E “lo stesso edificio intitolato al patrono era quello in cui si tenevano di preferenza le riunioni del capitolo della fraglia, la chiesa di Sant’ Eleuterio, nel nostro caso, situata nell’attuale contrà Santa Barbara”.

Ma perchè nacquero le corporazioni e in particolare quali furono i motivi che portarono gli orafi vicentini a riunirsi in fraglia? La Carlotto ne dà un preciso elenco: “Evitare la concorrenza mantenendo il monopolio sul mercato urbano, controllare la qualità dei prodotti ed evitare le frodi, stabilire i criteri di lavoro controllando la manodopera dipendente e regolamentando il calendario del lavoro. Fu a garanzia di queste fondamentali necessità – prosegue la studiosa – che le fraglie crearono una normativa statutaria che imitava gli ordinamenti del Comune e stabilirono l’elezione di propri ufficiali con compiti di rappresentanza e supervisione”.

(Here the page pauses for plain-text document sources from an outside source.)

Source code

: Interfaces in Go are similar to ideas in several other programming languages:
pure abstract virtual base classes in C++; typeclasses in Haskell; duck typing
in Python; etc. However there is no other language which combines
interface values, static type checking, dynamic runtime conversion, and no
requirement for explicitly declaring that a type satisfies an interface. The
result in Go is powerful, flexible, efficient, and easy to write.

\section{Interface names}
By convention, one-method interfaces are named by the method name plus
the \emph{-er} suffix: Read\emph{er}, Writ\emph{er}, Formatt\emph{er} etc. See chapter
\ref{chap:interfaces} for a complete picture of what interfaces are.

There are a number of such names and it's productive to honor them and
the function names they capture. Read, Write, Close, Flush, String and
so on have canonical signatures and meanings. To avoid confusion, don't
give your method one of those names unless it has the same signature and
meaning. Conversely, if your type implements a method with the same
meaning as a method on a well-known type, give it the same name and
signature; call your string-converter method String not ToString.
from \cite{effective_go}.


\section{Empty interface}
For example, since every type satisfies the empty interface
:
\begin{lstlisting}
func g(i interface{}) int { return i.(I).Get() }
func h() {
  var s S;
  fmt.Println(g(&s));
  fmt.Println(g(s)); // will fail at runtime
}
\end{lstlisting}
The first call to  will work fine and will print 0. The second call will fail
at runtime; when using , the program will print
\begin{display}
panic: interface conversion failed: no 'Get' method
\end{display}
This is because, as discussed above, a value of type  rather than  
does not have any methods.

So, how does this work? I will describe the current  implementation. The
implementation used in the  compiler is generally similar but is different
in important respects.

Accompagnando il lettore attraverso un’interessante disamina dei “luoghi deputati” vicentini alla nascita e allo sviluppo delle botteghe orafe, analizzandone caratteristiche e motivi, la studiosa allarga la propria indagine a comprendere l’evoluzione della corporazione, la sua fase monopolistica, il suo rapporto con il lavoro dipendente. Ma gli Statuta forniscono anche una preziosa apertura sulle “famiglie” orafe, sugli antenati degli imprenditori di oggi, sulle loro vicende di bottega e non solo.

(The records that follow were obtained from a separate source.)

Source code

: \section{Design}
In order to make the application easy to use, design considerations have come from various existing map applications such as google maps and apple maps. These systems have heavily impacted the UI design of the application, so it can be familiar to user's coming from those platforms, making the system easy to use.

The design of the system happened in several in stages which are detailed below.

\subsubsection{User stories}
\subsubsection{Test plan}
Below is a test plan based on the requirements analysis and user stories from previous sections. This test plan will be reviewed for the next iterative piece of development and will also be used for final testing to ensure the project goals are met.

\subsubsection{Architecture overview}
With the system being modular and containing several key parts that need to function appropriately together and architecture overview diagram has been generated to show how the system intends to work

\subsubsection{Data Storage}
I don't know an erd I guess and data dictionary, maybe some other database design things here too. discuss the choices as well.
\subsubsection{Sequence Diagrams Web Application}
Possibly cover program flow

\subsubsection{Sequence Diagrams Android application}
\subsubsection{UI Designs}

Dal nostro passato affiorano così personaggi come Giovanni figlio di Alberto Gallo residente nei “Collo” di Santa Corona. O ancora Litaldo figlio di Giovanni notaio di Litaldino, di cui si ritrovano tracce in un documento del 1320, o Manfredo del fu maestro Uberto di Albrighetto, garante per il comune nel 1306, o infine Corsio figlio del sarto Granleone. Tutti uomini che hanno lasciato il proprio segno nella storia che oggi fa grande l’oro “made in Vicenza”.